If it's after hours what does he care? And if it's setup properly (using client certs instead of simple passwords, frequent rekeying, etc) it can be "secure enough".
 
It can be very secure depending on how you set it up. We use SecureID tokens for access.

It is highly proven technology and many business have replaced traditional LANs with Internet based VPNs.

Eating up bandwidth? Well, that may be true but only if you roll this out to many people and are at high utilization anyway.
 
If he's concerned about bandwidth...then pilot it. Install it, have him track the bandwidth utilization for 4 weeks, and you log all your usage time. See if he even notices your access.
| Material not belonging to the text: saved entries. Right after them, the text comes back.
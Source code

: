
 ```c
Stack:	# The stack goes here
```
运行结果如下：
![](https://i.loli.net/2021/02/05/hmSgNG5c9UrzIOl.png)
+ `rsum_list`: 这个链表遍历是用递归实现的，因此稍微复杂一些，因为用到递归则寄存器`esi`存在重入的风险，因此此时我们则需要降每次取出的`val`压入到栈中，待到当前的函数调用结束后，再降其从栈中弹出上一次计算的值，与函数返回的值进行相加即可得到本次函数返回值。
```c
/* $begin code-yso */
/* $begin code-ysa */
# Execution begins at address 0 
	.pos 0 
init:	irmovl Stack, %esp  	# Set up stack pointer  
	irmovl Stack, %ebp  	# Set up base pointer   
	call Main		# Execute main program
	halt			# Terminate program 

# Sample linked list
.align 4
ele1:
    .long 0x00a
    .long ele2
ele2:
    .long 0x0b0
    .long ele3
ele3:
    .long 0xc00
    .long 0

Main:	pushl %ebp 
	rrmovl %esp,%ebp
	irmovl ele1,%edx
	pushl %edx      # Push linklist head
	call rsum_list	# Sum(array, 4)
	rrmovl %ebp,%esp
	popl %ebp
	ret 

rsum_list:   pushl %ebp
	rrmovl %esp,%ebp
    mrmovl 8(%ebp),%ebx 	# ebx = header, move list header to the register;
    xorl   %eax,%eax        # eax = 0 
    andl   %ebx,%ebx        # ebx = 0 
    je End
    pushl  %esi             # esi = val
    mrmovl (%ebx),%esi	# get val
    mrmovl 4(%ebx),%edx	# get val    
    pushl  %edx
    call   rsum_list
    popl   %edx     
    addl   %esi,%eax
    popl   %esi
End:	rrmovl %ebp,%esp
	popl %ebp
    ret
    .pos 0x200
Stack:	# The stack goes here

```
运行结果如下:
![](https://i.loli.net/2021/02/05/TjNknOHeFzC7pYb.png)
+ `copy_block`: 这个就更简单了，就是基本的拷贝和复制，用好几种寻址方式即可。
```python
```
How exactly would remote access slow the whole company down? --Do you currently slow the whole company down with your local access??

"Proven technology" yes, I would say it is. (My advice is worth exactly what you paid for it!)

--Woodie
 
If we didnt have VPN from nortel then we wouldnt get half the work done that we do!
It does not eat up a ton of bandwith, that is just plain ridiculous, and even if it added to bandwith like he thinks, it would be after hours so who cares. I agree with pilotinh it out, it would prove or disprove the viabilty of it in your company.

We cant live without it here....
 
I could understand if we had 150 people VPNing into work at the same time. Then we would have bandwidth problems. Not with one person, randomly logging in. He makes it sound like we are guarding highly sensitive material at work, we are not. I said I think we should try it and he spazzes saying "he will not be responsible for being hacked and having our system go down for days accounting for hundreds of thousands of dollars in lost business." So my boss is fearfull that he just might be right. Its aggravating.
 
OK. so hacking is a concern. Fair enough. The VPN technology has proven to be secure enough so far, so that moves the problem to the endpoint, your client. For us to allow you to VPN in, you must have a company-built/owned PC, with current A/V software, and a personal firewall, installed & configured by the company. The client is a managed PC, meaning it gets all of our routine client distributions, just as if it were sitting on your desk at work.

The FW and AV are because sometimes the client will be used just to browse the web, w/o going throught the company FW, and we want to make sure that machine is always protected.

Feel free to quote me, as an example of a company that IS concerned about VPN security.

--Woodie
 
I do have a company built (by me) pc with company supplied A/V and a firewall. Thanks for the feedback, I would feel secure about doing it, now to convince my boss.